It was a sultry evening. The scent of the flowers coming in through the open window was almost putting her to sleep. Under drowsy eyelids she watched the curtain swaying gently in the breeze when a sudden step outside made her straighten herself.
“The postman!” she ejaculated, “bless him—he has saved me from going to sleep.”
But it was not the postman. There was a pause, then the footsteps came nearer the window, and she saw standing between the curtains an uninteresting-looking man whom she barely noticed until compelled to do so by his fixed scrutiny of her.
Then she examined him. He was neither tall nor short. He had a quiet, tired face, a slight sneer and sloping shoulders,—becoming in a woman, but an evidence of weak-mindedness in a man. He was evidently interested in her in spite of his bored manner. She was not flattered, however, and said, coolly: “You will find a footman at the hall door.”
“I beg your pardon,” he said, in a full, smooth tone and removing his hat, “but it is you I wish to see.”
“Oh, indeed!” she said, in surprise; then she asked, hesitatingly, “Will you come in?”
He murmured, “I thank you,” entered the room, grasped a chair, and in an absent-minded way drew it nearer her, and sat down, without having once interrupted his scrutiny of her face.
Finally he muttered to himself in quiet satisfaction: “She will do—might even create a sensation.”
The beginning of his scrutiny found Nina a happy, contented, though slightly embarrassed young person; the end of it left her a creature panic-stricken and consumed with apprehensive fear.

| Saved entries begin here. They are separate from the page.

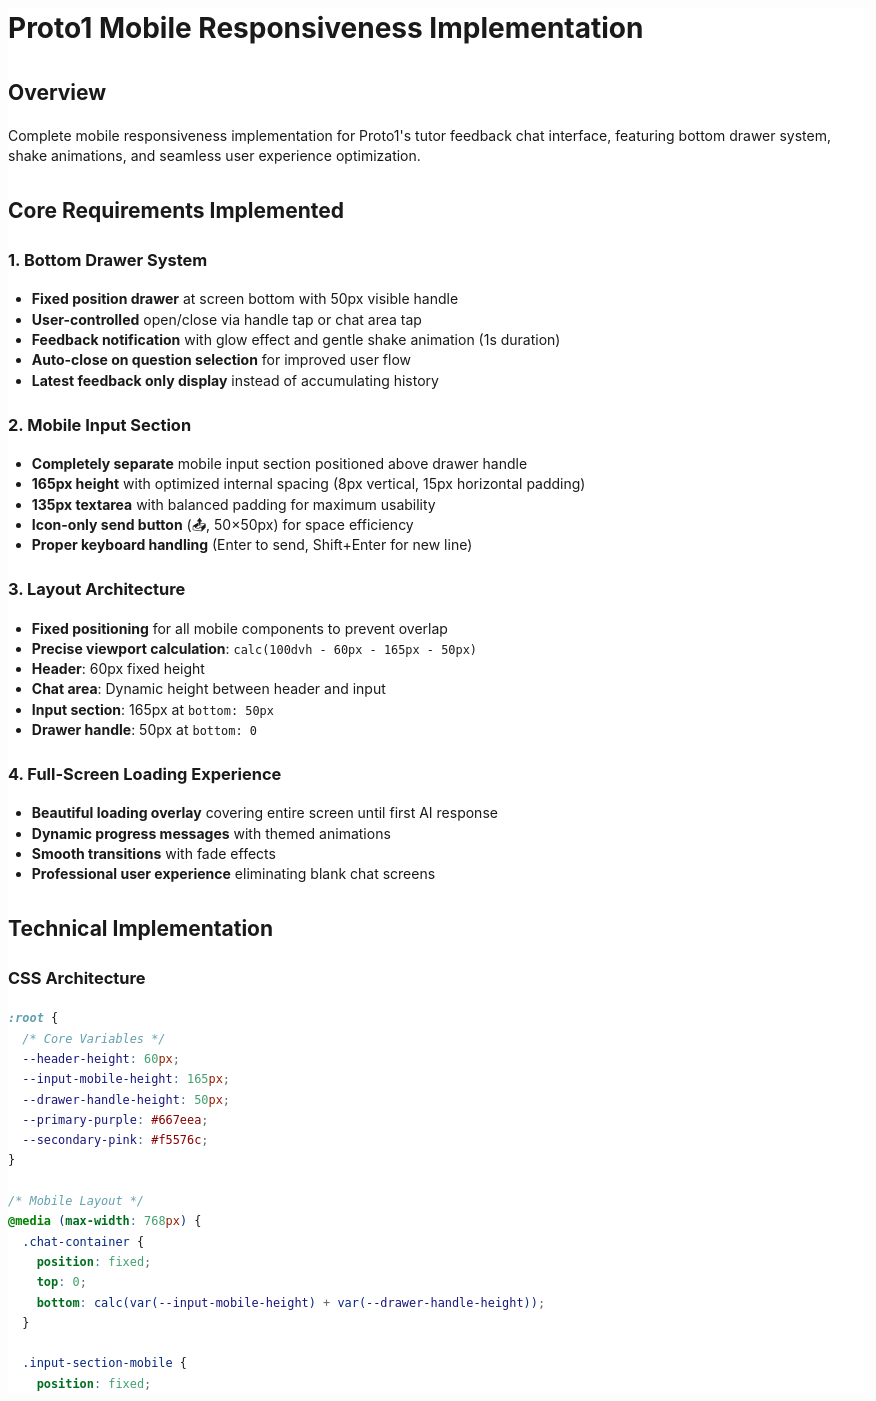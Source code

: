 # Proto1 Mobile Responsiveness Implementation

## Overview
Complete mobile responsiveness implementation for Proto1's tutor feedback chat interface, featuring bottom drawer system, shake animations, and seamless user experience optimization.

## Core Requirements Implemented

### 1. Bottom Drawer System
- **Fixed position drawer** at screen bottom with 50px visible handle
- **User-controlled** open/close via handle tap or chat area tap
- **Feedback notification** with glow effect and gentle shake animation (1s duration)
- **Auto-close on question selection** for improved user flow
- **Latest feedback only display** instead of accumulating history

### 2. Mobile Input Section
- **Completely separate** mobile input section positioned above drawer handle
- **165px height** with optimized internal spacing (8px vertical, 15px horizontal padding)
- **135px textarea** with balanced padding for maximum usability
- **Icon-only send button** (📤, 50×50px) for space efficiency
- **Proper keyboard handling** (Enter to send, Shift+Enter for new line)

### 3. Layout Architecture
- **Fixed positioning** for all mobile components to prevent overlap
- **Precise viewport calculation**: `calc(100dvh - 60px - 165px - 50px)`
- **Header**: 60px fixed height
- **Chat area**: Dynamic height between header and input
- **Input section**: 165px at `bottom: 50px`
- **Drawer handle**: 50px at `bottom: 0`

### 4. Full-Screen Loading Experience
- **Beautiful loading overlay** covering entire screen until first AI response
- **Dynamic progress messages** with themed animations
- **Smooth transitions** with fade effects
- **Professional user experience** eliminating blank chat screens

## Technical Implementation

### CSS Architecture
```css
:root {
  /* Core Variables */
  --header-height: 60px;
  --input-mobile-height: 165px;
  --drawer-handle-height: 50px;
  --primary-purple: #667eea;
  --secondary-pink: #f5576c;
}

/* Mobile Layout */
@media (max-width: 768px) {
  .chat-container {
    position: fixed;
    top: 0;
    bottom: calc(var(--input-mobile-height) + var(--drawer-handle-height));
  }
  
  .input-section-mobile {
    position: fixed;
```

The man before her was mad. Only that morning Lady Forrest had been telling her that in the very next house lived a rich, middle-aged merchant whose reason was affected, but so slightly that it was not considered necessary to put him under restraint. Now he had escaped from the surveillance of his relatives, and had come to torment her, and in all the wide earth he could not have found a person with a more strongly rooted, morbid aversion to mad people than she had.